Nevertheless, Simkus discounted even more substantial interest rate reductions unless the economy weakens precipitously. For now, the ECB will probably stick to its usual quarter-point steps.
ECB sets the pace for action, not reliant on US deals
Simkus also emphasized that the ECB will not sit back and wait until the US trade negotiations are imminent.
The 90-day wait by the administration of President Trump was an attempt to impose some tariffs as binary options to enable trade agreements with major trading partners.

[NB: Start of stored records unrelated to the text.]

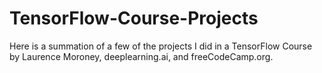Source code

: # TensorFlow-Course-Projects
Here is a summation of a few of the projects I did in a TensorFlow Course by Laurence Moroney, deeplearning.ai, and freeCodeCamp.org.

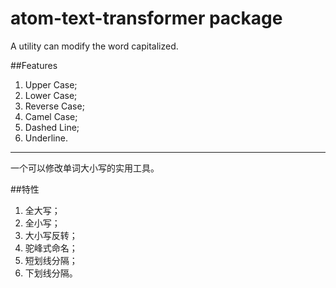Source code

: # atom-text-transformer package

A utility can modify the word capitalized.

##Features
1. Upper Case;
2. Lower Case;
3. Reverse Case;
4. Camel Case;
5. Dashed Line;
6. Underline.

------

一个可以修改单词大小写的实用工具。

##特性
1. 全大写；
2. 全小写；
3. 大小写反转；
4. 驼峰式命名；
5. 短划线分隔；
6. 下划线分隔。
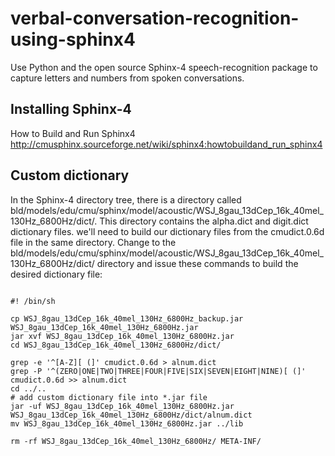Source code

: verbal-conversation-recognition-using-sphinx4
=======================================================

Use Python and the open source Sphinx-4 speech-recognition package to capture letters and numbers from spoken conversations.


Installing Sphinx-4
--------------------
How to Build and Run Sphinx4 http://cmusphinx.sourceforge.net/wiki/sphinx4:howtobuildand_run_sphinx4

Custom dictionary
--------------------
In the Sphinx-4 directory tree, there is a directory called bld/models/edu/cmu/sphinx/model/acoustic/WSJ_8gau_13dCep_16k_40mel_130Hz_6800Hz/dict/. 
This directory contains the alpha.dict and digit.dict dictionary files. we'll need to build our dictionary files from the cmudict.0.6d file in the same directory.
Change to the bld/models/edu/cmu/sphinx/model/acoustic/WSJ_8gau_13dCep_16k_40mel_130Hz_6800Hz/dict/ directory and issue these commands to build the desired dictionary file:
<pre><code>
#! /bin/sh

cp WSJ_8gau_13dCep_16k_40mel_130Hz_6800Hz_backup.jar WSJ_8gau_13dCep_16k_40mel_130Hz_6800Hz.jar
jar xvf WSJ_8gau_13dCep_16k_40mel_130Hz_6800Hz.jar
cd WSJ_8gau_13dCep_16k_40mel_130Hz_6800Hz/dict/

grep -e '^[A-Z][ (]' cmudict.0.6d > alnum.dict
grep -P '^(ZERO|ONE|TWO|THREE|FOUR|FIVE|SIX|SEVEN|EIGHT|NINE)[ (]' cmudict.0.6d >> alnum.dict
cd ../..
# add custom dictionary file into *.jar file
jar -uf WSJ_8gau_13dCep_16k_40mel_130Hz_6800Hz.jar WSJ_8gau_13dCep_16k_40mel_130Hz_6800Hz/dict/alnum.dict 
mv WSJ_8gau_13dCep_16k_40mel_130Hz_6800Hz.jar ../lib

rm -rf WSJ_8gau_13dCep_16k_40mel_130Hz_6800Hz/ META-INF/

</code></pre>

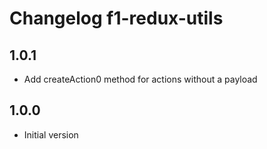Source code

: # Changelog f1-redux-utils

## 1.0.1

* Add createAction0 method for actions without a payload

## 1.0.0

* Initial version
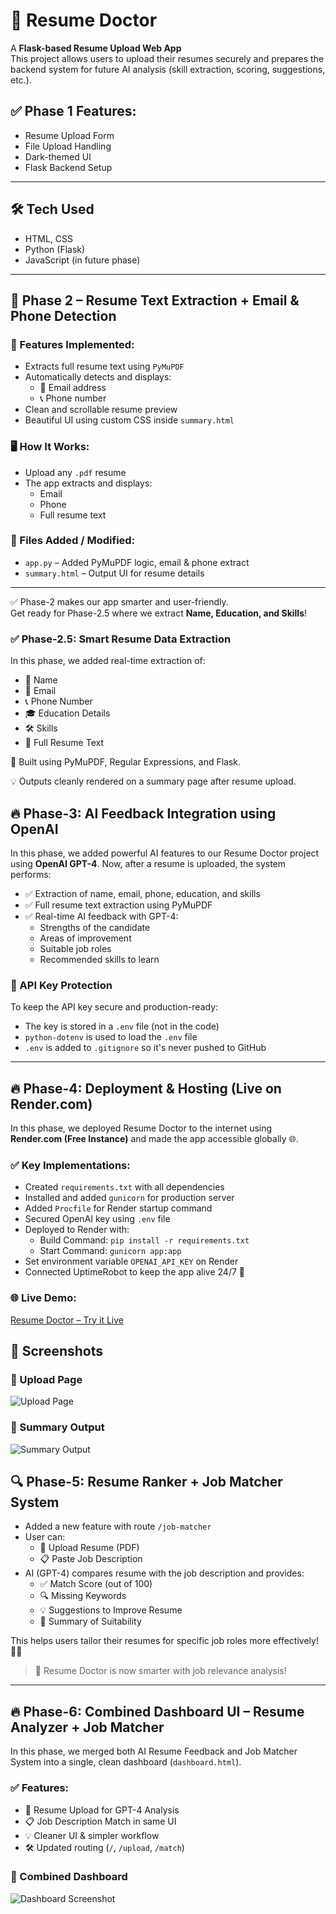 # 🧠 Resume Doctor

A **Flask-based Resume Upload Web App**  
This project allows users to upload their resumes securely and prepares the backend system for future AI analysis (skill extraction, scoring, suggestions, etc.).

## ✅ Phase 1 Features:
- Resume Upload Form
- File Upload Handling
- Dark-themed UI
- Flask Backend Setup

---

## 🛠️ Tech Used
- HTML, CSS
- Python (Flask)
- JavaScript (in future phase)


---

## 🚀 Phase 2 – Resume Text Extraction + Email & Phone Detection

### 🔧 Features Implemented:
- Extracts full resume text using `PyMuPDF`
- Automatically detects and displays:
  - 📧 Email address
  - 📞 Phone number
- Clean and scrollable resume preview
- Beautiful UI using custom CSS inside `summary.html`

### 🖥️ How It Works:
- Upload any `.pdf` resume
- The app extracts and displays:
  - Email
  - Phone
  - Full resume text

### 📁 Files Added / Modified:
- `app.py` – Added PyMuPDF logic, email & phone extract
- `summary.html` – Output UI for resume details

---

✅ Phase-2 makes our app smarter and user-friendly.  
Get ready for Phase-2.5 where we extract **Name, Education, and Skills**!




### ✅ Phase-2.5: Smart Resume Data Extraction

In this phase, we added real-time extraction of:

- 📛 Name
- 📧 Email
- 📞 Phone Number
- 🎓 Education Details
- 🛠️ Skills
- 📃 Full Resume Text

🧠 Built using PyMuPDF, Regular Expressions, and Flask.

💡 Outputs cleanly rendered on a summary page after resume upload.


## 🔥 Phase-3: AI Feedback Integration using OpenAI

In this phase, we added powerful AI features to our Resume Doctor project using **OpenAI GPT-4**. Now, after a resume is uploaded, the system performs:

- ✅ Extraction of name, email, phone, education, and skills
- ✅ Full resume text extraction using PyMuPDF
- ✅ Real-time AI feedback with GPT-4:
  - Strengths of the candidate
  - Areas of improvement
  - Suitable job roles
  - Recommended skills to learn

### 🔐 API Key Protection

To keep the API key secure and production-ready:
- The key is stored in a `.env` file (not in the code)
- `python-dotenv` is used to load the `.env` file
- `.env` is added to `.gitignore` so it's never pushed to GitHub

---

## 🔥 Phase-4: Deployment & Hosting (Live on Render.com)

In this phase, we deployed Resume Doctor to the internet using **Render.com (Free Instance)** and made the app accessible globally 🌐.

### ✅ Key Implementations:

- Created `requirements.txt` with all dependencies
- Installed and added `gunicorn` for production server
- Added `Procfile` for Render startup command
- Secured OpenAI key using `.env` file
- Deployed to Render with:
  - Build Command: `pip install -r requirements.txt`
  - Start Command: `gunicorn app:app`
- Set environment variable `OPENAI_API_KEY` on Render
- Connected UptimeRobot to keep the app alive 24/7 🚀

### 🌐 Live Demo:
[Resume Doctor – Try it Live](https://resume-doctor.onrender.com)

## 📸 Screenshots

### 🔹 Upload Page
![Upload Page](screenshots/upload_page.png)

### 🔹 Summary Output
![Summary Output](screenshots/summary_output.png)


## 🔍 Phase-5: Resume Ranker + Job Matcher System

- Added a new feature with route `/job-matcher`
- User can:
  - 📄 Upload Resume (PDF)
  - 📋 Paste Job Description
- AI (GPT-4) compares resume with the job description and provides:
  - ✅ Match Score (out of 100)
  - 🔍 Missing Keywords
  - 💡 Suggestions to Improve Resume
  - 🧾 Summary of Suitability

This helps users tailor their resumes for specific job roles more effectively! 💼✨

> 🚀 Resume Doctor is now smarter with job relevance analysis!
---

## 🔥 Phase-6: Combined Dashboard UI – Resume Analyzer + Job Matcher

In this phase, we merged both AI Resume Feedback and Job Matcher System into a single, clean dashboard (`dashboard.html`).

### ✅ Features:
- 📄 Resume Upload for GPT-4 Analysis
- 📋 Job Description Match in same UI
- 💡 Cleaner UI & simpler workflow
- 🛠️ Updated routing (`/`, `/upload`, `/match`)
### 🧠 Combined Dashboard
![Dashboard Screenshot](screenshots/dashboard_combined.png)
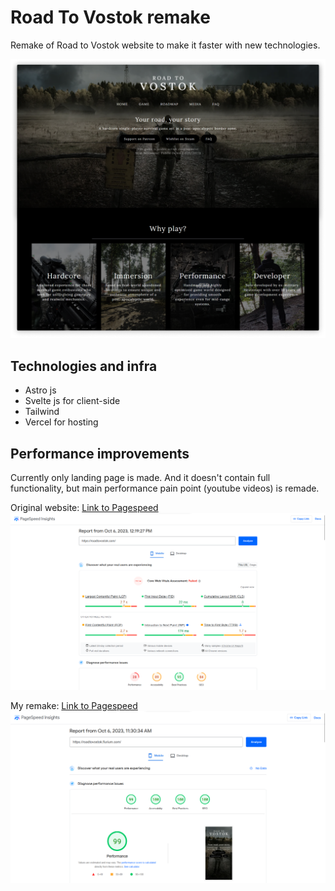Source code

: # Road To Vostok remake

Remake of Road to Vostok website to make it faster with new technologies.

![Landing page](./assets/landing.png)

## Technologies and infra

- Astro js
- Svelte js for client-side
- Tailwind
- Vercel for hosting

## Performance improvements

Currently only landing page is made. And it doesn't contain full functionality,
but main performance pain point (youtube videos) is remade.

Original website: [Link to Pagespeed]()
![Original performance](./assets/original.png)

My remake: [Link to Pagespeed](https://pagespeed.web.dev/analysis/https-roadtovostok-flurium-com/e0go5c5j6e?form_factor=mobile)
![Remake performance](./assets/remake.png)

Even with the US ultimatums to some countries, Simkus warned that trade policy uncertainty will probably remain.
Several ECB officials shared similar views last week, citing softer manufacturing data and weaker growth in the service sector.
Now, markets are watching economic data and the comments from ECB officials up to the bank’s next policy meeting in June.
If the economy stays weak, a further rate cut could occur as soon as that meeting, leaving the ECB firmly on its current course of cautious but steady easing.